The management of mild nappy rash includes skin care advice for parents and carer givers together with the use of an appropriate barrier cream.
How can you prevent or ease mild nappy rash?
Self-management strategies may be advised, such as using a nappy with high absorbency; leaving nappies off for as long as possible; changing the nappy frequently and as soon as possible after it is wet or soiled; using water, or fragrance and alcohol-free baby wipes; drying gently after cleaning, by patting dry rather than rubbing and avoiding potential irritants such as soaps and bubble bath.
If there is mild redness, the use of a barrier preparation to protect the skin, can be applied thinly at each nappy change. CKS NICE recommends Zinc and Castor Oil ointment BP, Metanium® ointment, and white soft paraffin BP ointment. [CKS, NICE, 2018]
When to seek further help
Most cases of nappy rash are mild and easily treated without the need for referral. Self-management strategies together with an appropriate barrier ointment mean that nappy rash will usually resolve quickly.
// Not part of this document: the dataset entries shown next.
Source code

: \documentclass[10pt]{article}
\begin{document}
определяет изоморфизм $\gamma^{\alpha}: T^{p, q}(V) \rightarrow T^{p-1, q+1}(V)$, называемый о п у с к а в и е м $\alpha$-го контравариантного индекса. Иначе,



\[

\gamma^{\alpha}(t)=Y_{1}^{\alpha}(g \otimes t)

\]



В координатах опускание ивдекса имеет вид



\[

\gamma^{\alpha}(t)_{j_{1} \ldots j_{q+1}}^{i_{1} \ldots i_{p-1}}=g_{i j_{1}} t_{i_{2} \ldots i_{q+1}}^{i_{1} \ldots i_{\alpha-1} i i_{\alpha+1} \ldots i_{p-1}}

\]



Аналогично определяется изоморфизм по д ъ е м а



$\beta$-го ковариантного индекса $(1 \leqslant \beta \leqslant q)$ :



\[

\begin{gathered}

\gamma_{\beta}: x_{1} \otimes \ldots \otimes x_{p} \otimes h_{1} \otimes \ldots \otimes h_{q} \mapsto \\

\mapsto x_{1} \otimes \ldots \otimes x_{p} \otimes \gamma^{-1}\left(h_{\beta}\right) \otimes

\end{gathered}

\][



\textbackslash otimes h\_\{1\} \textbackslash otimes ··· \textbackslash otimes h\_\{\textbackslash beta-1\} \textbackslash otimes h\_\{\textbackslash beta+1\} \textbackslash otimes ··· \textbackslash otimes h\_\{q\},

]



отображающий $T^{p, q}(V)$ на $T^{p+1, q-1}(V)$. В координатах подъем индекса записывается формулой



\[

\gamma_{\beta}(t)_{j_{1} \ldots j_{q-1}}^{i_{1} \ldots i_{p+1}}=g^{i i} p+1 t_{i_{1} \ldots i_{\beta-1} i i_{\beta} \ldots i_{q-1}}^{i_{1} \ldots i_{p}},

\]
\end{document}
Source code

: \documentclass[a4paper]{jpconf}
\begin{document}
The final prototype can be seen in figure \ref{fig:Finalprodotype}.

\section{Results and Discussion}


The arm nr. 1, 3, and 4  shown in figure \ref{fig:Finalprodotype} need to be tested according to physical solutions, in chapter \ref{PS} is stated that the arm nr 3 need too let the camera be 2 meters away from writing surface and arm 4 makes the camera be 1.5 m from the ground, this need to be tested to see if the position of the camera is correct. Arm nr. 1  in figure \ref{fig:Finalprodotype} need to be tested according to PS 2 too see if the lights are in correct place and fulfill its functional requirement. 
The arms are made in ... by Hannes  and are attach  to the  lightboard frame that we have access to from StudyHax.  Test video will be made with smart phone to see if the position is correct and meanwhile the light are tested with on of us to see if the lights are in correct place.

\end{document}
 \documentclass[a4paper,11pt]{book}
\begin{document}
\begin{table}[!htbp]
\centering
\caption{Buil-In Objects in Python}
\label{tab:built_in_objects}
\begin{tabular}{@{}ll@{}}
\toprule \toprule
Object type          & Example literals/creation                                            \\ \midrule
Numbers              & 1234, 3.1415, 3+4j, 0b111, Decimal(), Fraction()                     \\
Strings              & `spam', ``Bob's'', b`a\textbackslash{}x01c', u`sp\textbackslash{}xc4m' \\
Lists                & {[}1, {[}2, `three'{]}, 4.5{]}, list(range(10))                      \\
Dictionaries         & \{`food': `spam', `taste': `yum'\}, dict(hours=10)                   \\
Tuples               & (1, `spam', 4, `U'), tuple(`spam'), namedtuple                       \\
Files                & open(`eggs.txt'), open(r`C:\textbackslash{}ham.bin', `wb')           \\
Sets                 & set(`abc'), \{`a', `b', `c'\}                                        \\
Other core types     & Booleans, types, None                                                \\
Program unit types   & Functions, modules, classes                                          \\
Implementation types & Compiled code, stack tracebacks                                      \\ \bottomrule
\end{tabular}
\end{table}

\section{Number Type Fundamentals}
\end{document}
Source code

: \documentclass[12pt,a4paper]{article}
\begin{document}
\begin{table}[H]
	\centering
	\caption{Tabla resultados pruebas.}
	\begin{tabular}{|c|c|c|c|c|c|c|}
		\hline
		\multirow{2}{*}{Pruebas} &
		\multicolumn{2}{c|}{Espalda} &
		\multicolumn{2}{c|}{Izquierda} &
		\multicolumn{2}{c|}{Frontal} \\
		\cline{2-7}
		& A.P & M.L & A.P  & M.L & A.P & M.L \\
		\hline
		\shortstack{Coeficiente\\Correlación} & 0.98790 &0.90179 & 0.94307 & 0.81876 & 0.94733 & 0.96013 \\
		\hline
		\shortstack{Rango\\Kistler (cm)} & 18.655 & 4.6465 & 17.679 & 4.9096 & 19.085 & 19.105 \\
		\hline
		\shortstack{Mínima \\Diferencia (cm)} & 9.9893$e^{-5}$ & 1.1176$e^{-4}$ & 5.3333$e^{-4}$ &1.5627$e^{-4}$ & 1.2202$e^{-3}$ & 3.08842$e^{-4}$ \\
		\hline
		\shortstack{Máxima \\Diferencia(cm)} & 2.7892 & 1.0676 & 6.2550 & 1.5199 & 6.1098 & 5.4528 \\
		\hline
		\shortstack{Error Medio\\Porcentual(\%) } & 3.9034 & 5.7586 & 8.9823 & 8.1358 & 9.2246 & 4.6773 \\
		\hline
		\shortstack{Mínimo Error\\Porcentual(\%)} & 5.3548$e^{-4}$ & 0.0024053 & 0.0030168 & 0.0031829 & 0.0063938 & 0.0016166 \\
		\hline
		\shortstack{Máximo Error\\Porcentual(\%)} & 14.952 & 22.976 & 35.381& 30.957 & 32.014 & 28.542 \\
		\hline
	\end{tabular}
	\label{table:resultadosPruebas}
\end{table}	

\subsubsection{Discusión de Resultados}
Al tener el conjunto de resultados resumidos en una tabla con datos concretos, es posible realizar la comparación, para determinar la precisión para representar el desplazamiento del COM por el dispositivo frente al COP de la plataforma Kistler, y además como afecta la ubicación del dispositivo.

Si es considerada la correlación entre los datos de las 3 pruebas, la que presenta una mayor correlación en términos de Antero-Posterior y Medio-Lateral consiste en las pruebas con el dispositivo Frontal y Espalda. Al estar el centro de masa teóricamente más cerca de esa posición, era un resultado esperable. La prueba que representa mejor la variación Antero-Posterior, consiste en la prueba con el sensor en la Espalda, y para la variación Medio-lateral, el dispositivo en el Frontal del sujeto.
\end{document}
If the initial treatment is unsuccessful, you will need to seek further medical advice, and if the rash appears inflamed and is causing discomfort, speak to your healthcare practitioner about prescribing topical hydrocortisone 1% cream, which can be applied once a day in addition to a barrier preparation, until the symptoms settle or for a maximum of seven days.
* Morris H, The bottom line on nappy rash, British Journal of Midwifery, 2012, Vol 20, No 9
** Merrill, L. (2015) Prevention, treatment and parent education for diaper dermatitis. Nursing for Women’s Health19(4), 324-336.